* _TASK REQUIREMENTS_
Each line of the material below that holds the word "suffices" needs to be copied.

* _MATERIAL FOR THIS TASK_
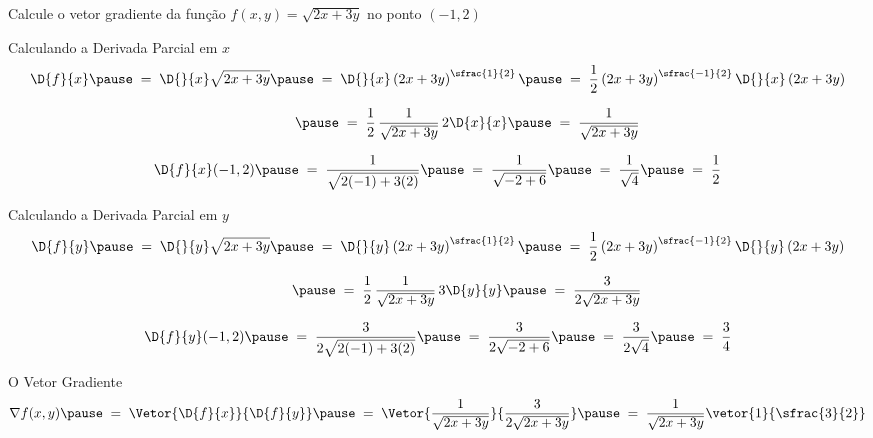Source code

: \begin{question}
  Calcule o vetor gradiente da função \(f(x, y) = \sqrt{2x+3y}\)
  no ponto \((-1, 2)\)
\end{question}

\begin{resolution}{Calculando a Derivada Parcial em $x$}
  \[
    \D{f}{x}
    \pause
    \;=\; \D{}{x}\sqrt{2x+3y}
    \pause
    \;=\; \D{}{x}\left(2x+3y\right)^{\sfrac{1}{2}}
    \pause
    \;=\; \frac{1}{2}\left(2x+3y\right)^{\sfrac{-1}{2}}\D{}{x}\left(2x+3y\right)
  \]

  \[
    \hphantom{\D{f}{x}}
    \pause
    \;=\; \frac{1}{2}\,\frac{1}{\sqrt{2x+3y}}\, 2\D{x}{x}
    \pause
    \;=\; \frac{1}{\sqrt{2x+3y}}
  \]

  \pause
  \bigskip
  \[
    \D{f}{x}(-1, 2)
    \pause
    \;=\; \frac{1}{\sqrt{2(-1)+3(2)}}
    \pause
    \;=\; \frac{1}{\sqrt{-2+6}}
    \pause
    \;=\; \frac{1}{\sqrt{4}}
    \pause
    \;=\; \frac{1}{2}
  \]
\end{resolution}

\begin{resolution}{Calculando a Derivada Parcial em $y$}
  \[
    \D{f}{y}
    \pause
    \;=\; \D{}{y}\sqrt{2x+3y}
    \pause
    \;=\; \D{}{y}\left(2x+3y\right)^{\sfrac{1}{2}}
    \pause
    \;=\; \frac{1}{2}\left(2x+3y\right)^{\sfrac{-1}{2}}\D{}{y}\left(2x+3y\right)
  \]

  \[
    \hphantom{\D{f}{y}}
    \pause
    \;=\; \frac{1}{2}\,\frac{1}{\sqrt{2x+3y}}\, 3\D{y}{y}
    \pause
    \;=\; \frac{3}{2\sqrt{2x+3y}}
  \]

  \pause
  \bigskip
  \[
    \D{f}{y}(-1, 2)
    \pause
    \;=\; \frac{3}{2\sqrt{2(-1)+3(2)}}
    \pause
    \;=\; \frac{3}{2\sqrt{-2+6}}
    \pause
    \;=\; \frac{3}{2\sqrt{4}}
    \pause
    \;=\; \frac{3}{4}
  \]
\end{resolution}

\begin{resolution}{O Vetor Gradiente}
  \[
    \nabla f(x, y)
    \pause
    \;=\; \Vetor{\D{f}{x}}{\D{f}{y}}
    \pause
    \;=\; \Vetor{\frac{1}{\sqrt{2x+3y}}}{\frac{3}{2\sqrt{2x+3y}}}
    \pause
    \;=\; \frac{1}{\sqrt{2x+3y}} \vetor{1}{\sfrac{3}{2}}
  \]
\end{resolution}

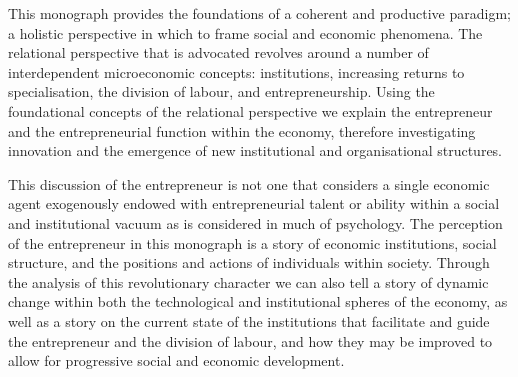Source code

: 
\medskip \noindent This monograph provides the foundations of a coherent and productive paradigm; a holistic perspective in which to frame social and economic phenomena. The relational perspective that is advocated revolves around a number of interdependent microeconomic concepts: institutions, increasing returns to specialisation, the division of labour, and entrepreneurship. Using the foundational concepts of the relational perspective we explain the entrepreneur and the entrepreneurial function within the economy, therefore investigating innovation and the emergence of new institutional and organisational structures.

This discussion of the entrepreneur is not one that considers a single economic agent exogenously endowed with entrepreneurial talent or ability within a social and institutional vacuum as is considered in much of psychology. The perception of the entrepreneur in this monograph is a story of economic institutions, social structure, and the positions and actions of individuals within society. Through the analysis of this revolutionary character we can also tell a story of dynamic change within both the technological and institutional spheres of the economy, as well as a story on the current state of the institutions that facilitate and guide the entrepreneur and the division of labour, and how they may be improved to allow for progressive social and economic development.

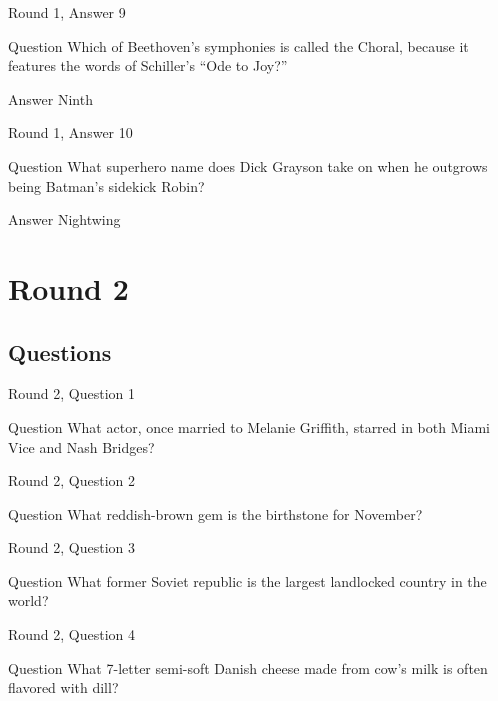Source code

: \documentclass[11pt]{beamer}
\begin{document}
\begin{frame}{Round 1, Answer 9}
\begin{block}{Question}
Which of Beethoven's symphonies is called the Choral, because it features the words of Schiller's ``Ode to Joy?''
\end{block}
\pause{}
\begin{block}{Answer}
Ninth
\end{block}
\end{frame}
    

\begin{frame}{Round 1, Answer 10}
\begin{block}{Question}
What superhero name does Dick Grayson take on when he outgrows being Batman's sidekick Robin\@?
\end{block}
\pause{}
\begin{block}{Answer}
Nightwing
\end{block}
\end{frame}
    

\section{Round 2}
    
\subsection{Questions}

\begin{frame}{Round 2, Question 1}
\begin{block}{Question}
What actor, once married to Melanie Griffith, starred in both Miami Vice and Nash Bridges\@?
\end{block}
\end{frame}
    

\begin{frame}{Round 2, Question 2}
\begin{block}{Question}
What reddish-brown gem is the birthstone for November\@?
\end{block}
\end{frame}
    

\begin{frame}{Round 2, Question 3}
\begin{block}{Question}
What former Soviet republic is the largest landlocked country in the world\@?
\end{block}
\end{frame}
    

\begin{frame}{Round 2, Question 4}
\begin{block}{Question}
What 7-letter semi-soft Danish cheese made from cow's milk is often flavored with dill\@?
\end{block}
\end{frame}
    
\end{document}
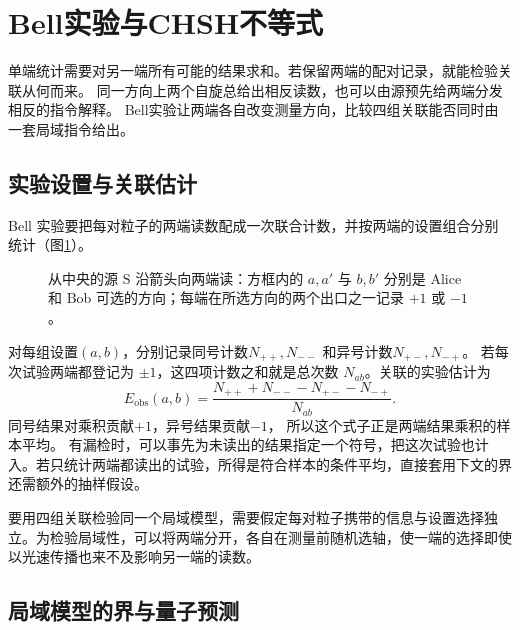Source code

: \section{Bell实验与CHSH不等式}
单端统计需要对另一端所有可能的结果求和。若保留两端的配对记录，就能检验关联从何而来。
同一方向上两个自旋总给出相反读数，也可以由源预先给两端分发相反的指令解释。
Bell实验让两端各自改变测量方向，比较四组关联能否同时由一套局域指令给出。

\subsection{实验设置与关联估计}
\label{ss:bell-counting}

Bell 实验要把每对粒子的两端读数配成一次联合计数，并按两端的设置组合分别统计（图\ref{fig:bell-pair}）。

\begin{figure}[htbp]
    \centering
    \caption{从中央的源 $\mathrm{S}$ 沿箭头向两端读：方框内的 $a,a'$ 与 $b,b'$ 分别是 Alice 和 Bob 可选的方向；每端在所选方向的两个出口之一记录 $+1$ 或 $-1$。}
    \label{fig:bell-pair}
\end{figure}

对每组设置$(a,b)$，分别记录同号计数$N_{++},N_{--}$
和异号计数$N_{+-},N_{-+}$。
若每次试验两端都登记为 $\pm1$，这四项计数之和就是总次数 $N_{ab}$。关联的实验估计为
\begin{equation}
    E_{\mathrm{obs}}(a,b) =
    \frac{N_{++} + N_{--} - N_{+-} - N_{-+}}{N_{ab}}.
\end{equation}
同号结果对乘积贡献$+1$，异号结果贡献$-1$，
所以这个式子正是两端结果乘积的样本平均。
有漏检时，可以事先为未读出的结果指定一个符号，把这次试验也计入。若只统计两端都读出的试验，所得是符合样本的条件平均，直接套用下文的界还需额外的抽样假设。

要用四组关联检验同一个局域模型，需要假定每对粒子携带的信息与设置选择独立。为检验局域性，可以将两端分开，各自在测量前随机选轴，使一端的选择即使以光速传播也来不及影响另一端的读数\cite{belltests}。

\subsection{局域模型的界与量子预测}
\label{ss:chsh-derivation}

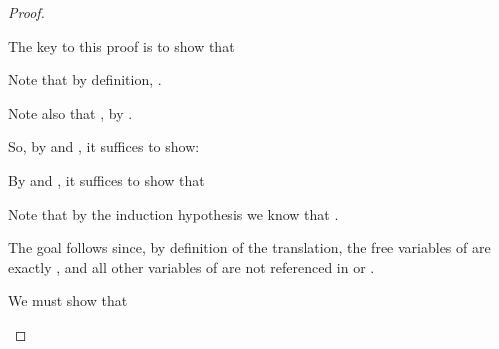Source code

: \begin{proof}
\begin{proofcases}
    The key to this proof is to show that



    Note that by definition, .

    Note also that
    ,
    by .

    So, by  and , it suffices to show:


    By  and , it suffices to show that


      Note that by the induction hypothesis we know that
      \im{\pcctyjudg{\pcclenv,\pccx:\cctrans{\sA}}{\cctrans{\se}}{\cctrans{\sB}}}.

      The goal follows since, by definition of the translation, the free
      variables of \im{\cctrans{\se}} are exactly ,
      and all other variables of \im{\pcclenv} are not referenced in
      \im{\cctrans{\se}} or \im{\cctrans{\sB}}.

    \item {}

    We must show that
    \im{\pcctyjudg{\pcclenv}{\cctrans{(\sappe{\se}{\sepr})}}{\cctrans{(\subst{\sB}{\sepr}{\sx})}}}


\end{proofcases}
\end{proof}
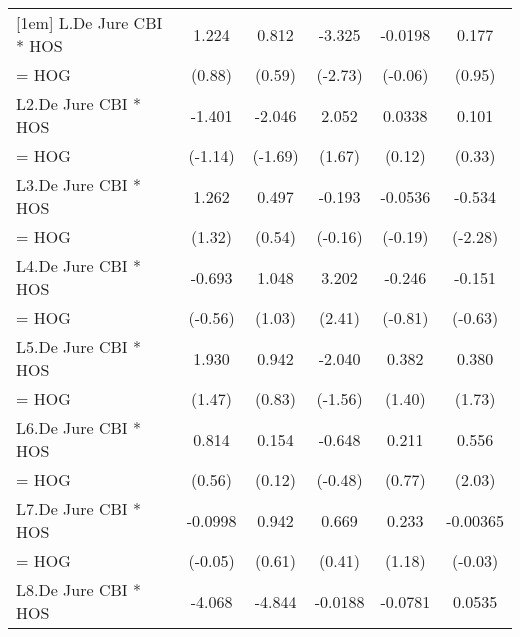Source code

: {\begin{tabular}{l*{5}{c}}
[1em]
L.De Jure CBI * HOS &       1.224         &       0.812         &      -3.325\sym{**} &     -0.0198         &       0.177         \\
= HOG               &      (0.88)         &      (0.59)         &     (-2.73)         &     (-0.06)         &      (0.95)         \\
[1em]
L2.De Jure CBI * HOS&      -1.401         &      -2.046         &       2.052         &      0.0338         &       0.101         \\
= HOG               &     (-1.14)         &     (-1.69)         &      (1.67)         &      (0.12)         &      (0.33)         \\
[1em]
L3.De Jure CBI * HOS&       1.262         &       0.497         &      -0.193         &     -0.0536         &      -0.534\sym{*}  \\
= HOG               &      (1.32)         &      (0.54)         &     (-0.16)         &     (-0.19)         &     (-2.28)         \\
[1em]
L4.De Jure CBI * HOS&      -0.693         &       1.048         &       3.202\sym{*}  &      -0.246         &      -0.151         \\
= HOG               &     (-0.56)         &      (1.03)         &      (2.41)         &     (-0.81)         &     (-0.63)         \\
[1em]
L5.De Jure CBI * HOS&       1.930         &       0.942         &      -2.040         &       0.382         &       0.380         \\
= HOG               &      (1.47)         &      (0.83)         &     (-1.56)         &      (1.40)         &      (1.73)         \\
[1em]
L6.De Jure CBI * HOS&       0.814         &       0.154         &      -0.648         &       0.211         &       0.556\sym{*}  \\
= HOG               &      (0.56)         &      (0.12)         &     (-0.48)         &      (0.77)         &      (2.03)         \\
[1em]
L7.De Jure CBI * HOS&     -0.0998         &       0.942         &       0.669         &       0.233         &    -0.00365         \\
= HOG               &     (-0.05)         &      (0.61)         &      (0.41)         &      (1.18)         &     (-0.03)         \\
[1em]
L8.De Jure CBI * HOS&      -4.068\sym{*}  &      -4.844\sym{***}&     -0.0188         &     -0.0781         &      0.0535         \\

\end{tabular}}
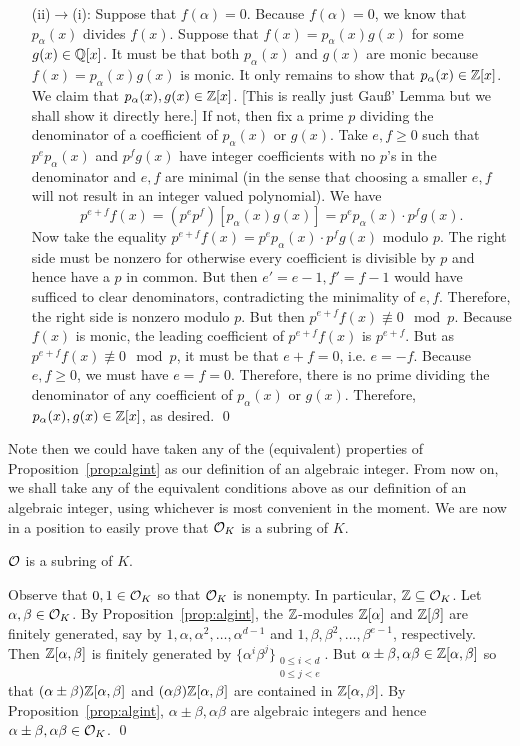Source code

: \begin{enumerate}
\item[(ii)$\to$(i):] Suppose that $f(\alpha)=0$. Because $f(\alpha)= 0$, we know that $p_\alpha(x)$ divides $f(x)$. Suppose that $f(x)= p_\alpha(x)g(x)$ for some $g(x) \in \mathbb{Q}[x]$. It must be that both $p_\alpha(x)$ and $g(x)$ are monic because $f(x)= p_\alpha(x) g(x)$ is monic. It only remains to show that $p_\alpha(x) \in \mathbb{Z}[x]$. We claim that $p_\alpha(x),g(x) \in \mathbb{Z}[x]$. [This is really just Gau\ss' Lemma but we shall show it directly here.] If not, then fix a prime $p$ dividing the denominator of a coefficient of $p_\alpha(x)$ or $g(x)$. Take $e,f \geq 0$ such that $p^ep_\alpha(x)$ and $p^fg(x)$ have integer coefficients with no $p$'s in the denominator and $e,f$ are minimal (in the sense that choosing a smaller $e,f$ will not result in an integer valued polynomial). We have
	\[
	p^{e+f} f(x) = (p^e p^f) [p_\alpha(x) g(x) ]= p^e p_\alpha(x) \cdot p^f g(x).
	\]
Now take the equality $p^{e+f} f(x)= p^e p_\alpha(x) \cdot p^f g(x)$ modulo $p$. The right side must be nonzero for otherwise every coefficient is divisible by $p$ and hence have a $p$ in common. But then $e'= e-1, f'= f-1$ would have sufficed to clear denominators, contradicting the minimality of $e, f$. Therefore, the right side is nonzero modulo $p$. But then $p^{e+f} f(x) \not\equiv 0 \mod p$. Because $f(x)$ is monic, the leading coefficient of $p^{e+f} f(x)$ is $p^{e+f}$. But as $p^{e+f} f(x) \not\equiv 0 \mod p$, it must be that $e+f= 0$, i.e. $e= -f$. Because $e,f \geq 0$, we must have $e= f= 0$. Therefore, there is no prime dividing the denominator of any coefficient of $p_\alpha(x)$ or $g(x)$. Therefore, $p_\alpha(x),g(x) \in \mathbb{Z}[x]$, as desired. \qed 
\end{enumerate}


Note then we could have taken any of the (equivalent) properties of Proposition~\ref{prop:algint} as our definition of an algebraic integer. From now on, we shall take any of the equivalent conditions above as our definition of an algebraic integer, using whichever is most convenient in the moment. We are now in a position to easily prove that $\mathcal{O}_K$ is a subring of $K$. 


\begin{prop}\label{prop:subring}
$\mathcal{O}$ is a subring of $K$.
\end{prop}

\pf Observe that $0,1 \in \mathcal{O}_K$ so that $\mathcal{O}_K$ is nonempty. In particular, $\mathbb{Z} \subseteq \mathcal{O}_K$. Let $\alpha, \beta \in \mathcal{O}_K$. By Proposition~\ref{prop:algint}, the $\mathbb{Z}$-modules $\mathbb{Z}[\alpha]$ and $\mathbb{Z}[\beta]$ are finitely generated, say by $1, \alpha, \alpha^2, \ldots, \alpha^{d-1}$ and $1, \beta, \beta^2, \ldots, \beta^{e-1}$, respectively. Then $\mathbb{Z}[\alpha, \beta]$ is finitely generated by $\{\alpha^i \beta^j\}_{\substack{0 \leq i < d \\ 0 \leq j < e}}$. But $\alpha \pm \beta, \alpha\beta \in \mathbb{Z}[\alpha, \beta]$ so that $(\alpha \pm \beta) \mathbb{Z}[\alpha, \beta]$ and $(\alpha \beta) \mathbb{Z}[\alpha, \beta]$ are contained in $\mathbb{Z}[\alpha, \beta]$. By Proposition~\ref{prop:algint}, $\alpha \pm \beta, \alpha \beta$ are algebraic integers and hence $\alpha \pm \beta, \alpha \beta \in \mathcal{O}_K$. \qed \pskip


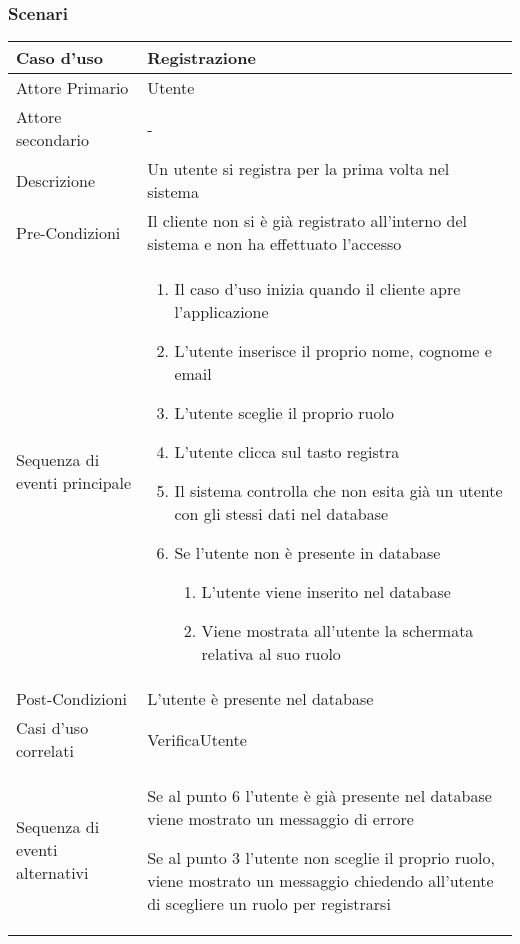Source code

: 
\subsubsection{Scenari}
\label{sec:scenari}
\begin{tabular}{|p{3cm}|p{7cm}|}
  \hline
  \rowcolor{Orchid}
  Caso d'uso & Registrazione \\
  \hline
  Attore Primario & Utente\\
  \hline
  Attore secondario & - \\
  \hline
  Descrizione & Un utente si registra per la prima volta nel sistema\\
  \hline
  Pre-Condizioni & Il cliente non si è già registrato all'interno del sistema e non ha effettuato l'accesso\\
  \hline
  Sequenza di eventi principale &
                                  \begin{enumerate}
                                  \item Il caso d'uso inizia quando il cliente apre l'applicazione
                                  \item L'utente inserisce il proprio nome, cognome e email
                                  \item L'utente sceglie il proprio ruolo
                                  \item L'utente clicca sul tasto registra
                                  \item Il sistema controlla che non esita già un utente con gli stessi dati nel database
                                  \item Se l'utente non è presente in database
                                    \begin{enumerate}
                                    \item L'utente viene inserito nel database
                                    \item Viene mostrata all'utente la schermata relativa al suo ruolo
                                    \end{enumerate}
                                    \end{enumerate}
  \\
  \hline
  Post-Condizioni & L'utente è presente nel database\\
  \hline
  Casi d'uso correlati & VerificaUtente\\
  \hline
  Sequenza di eventi alternativi & Se al punto 6 l'utente è già presente nel database viene mostrato un messaggio di errore
                                   
                                   Se al punto 3 l'utente non sceglie il proprio ruolo, viene mostrato un messaggio chiedendo all'utente di scegliere un ruolo per registrarsi\\
  \hline
\end{tabular}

* _TASK RESULT_
    So, by  and , it suffices to show:
    By  and , it suffices to show that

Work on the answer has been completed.